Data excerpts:
[Start of Attachment]
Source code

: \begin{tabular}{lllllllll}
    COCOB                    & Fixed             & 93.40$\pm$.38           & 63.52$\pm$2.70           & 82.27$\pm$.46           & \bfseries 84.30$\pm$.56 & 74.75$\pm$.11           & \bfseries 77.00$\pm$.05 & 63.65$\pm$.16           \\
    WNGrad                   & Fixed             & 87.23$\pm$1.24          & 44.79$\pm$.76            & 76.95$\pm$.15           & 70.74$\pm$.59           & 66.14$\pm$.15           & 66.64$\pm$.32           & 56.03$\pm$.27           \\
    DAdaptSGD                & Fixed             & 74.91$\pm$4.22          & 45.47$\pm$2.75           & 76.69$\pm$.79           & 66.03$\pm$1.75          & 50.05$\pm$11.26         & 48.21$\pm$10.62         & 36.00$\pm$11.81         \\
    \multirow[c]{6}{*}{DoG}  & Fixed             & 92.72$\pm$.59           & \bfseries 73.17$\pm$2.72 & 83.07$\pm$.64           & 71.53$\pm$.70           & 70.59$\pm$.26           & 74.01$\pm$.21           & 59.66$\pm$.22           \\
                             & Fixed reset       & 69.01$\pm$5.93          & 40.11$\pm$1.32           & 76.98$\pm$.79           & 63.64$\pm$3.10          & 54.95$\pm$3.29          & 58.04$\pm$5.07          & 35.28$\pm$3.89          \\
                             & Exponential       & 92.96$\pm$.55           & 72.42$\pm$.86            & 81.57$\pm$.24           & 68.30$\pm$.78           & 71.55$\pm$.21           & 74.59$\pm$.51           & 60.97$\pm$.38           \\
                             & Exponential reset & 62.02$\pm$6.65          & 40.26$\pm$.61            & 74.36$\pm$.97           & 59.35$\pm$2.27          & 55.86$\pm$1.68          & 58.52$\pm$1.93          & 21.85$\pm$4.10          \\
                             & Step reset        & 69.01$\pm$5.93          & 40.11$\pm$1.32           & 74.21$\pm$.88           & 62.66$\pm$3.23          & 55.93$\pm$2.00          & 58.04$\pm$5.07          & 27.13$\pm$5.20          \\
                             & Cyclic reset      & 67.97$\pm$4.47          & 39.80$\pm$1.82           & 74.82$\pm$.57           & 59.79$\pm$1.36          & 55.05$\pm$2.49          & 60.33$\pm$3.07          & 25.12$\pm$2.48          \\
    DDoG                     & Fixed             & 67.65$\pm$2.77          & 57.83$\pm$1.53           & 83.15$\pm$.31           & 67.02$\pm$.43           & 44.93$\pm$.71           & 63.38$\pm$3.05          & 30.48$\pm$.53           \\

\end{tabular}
[End of Attachment]
- _Exercise instructions_:
Read the data above and pull out each line that holds the string "bfseries".

- _Answer to this task_:
    COCOB                    & Fixed             & 93.40$\pm$.38           & 63.52$\pm$2.70           & 82.27$\pm$.46           & \bfseries 84.30$\pm$.56 & 74.75$\pm$.11           & \bfseries 77.00$\pm$.05 & 63.65$\pm$.16           \\
    \multirow[c]{6}{*}{DoG}  & Fixed             & 92.72$\pm$.59           & \bfseries 73.17$\pm$2.72 & 83.07$\pm$.64           & 71.53$\pm$.70           & 70.59$\pm$.26           & 74.01$\pm$.21           & 59.66$\pm$.22           \\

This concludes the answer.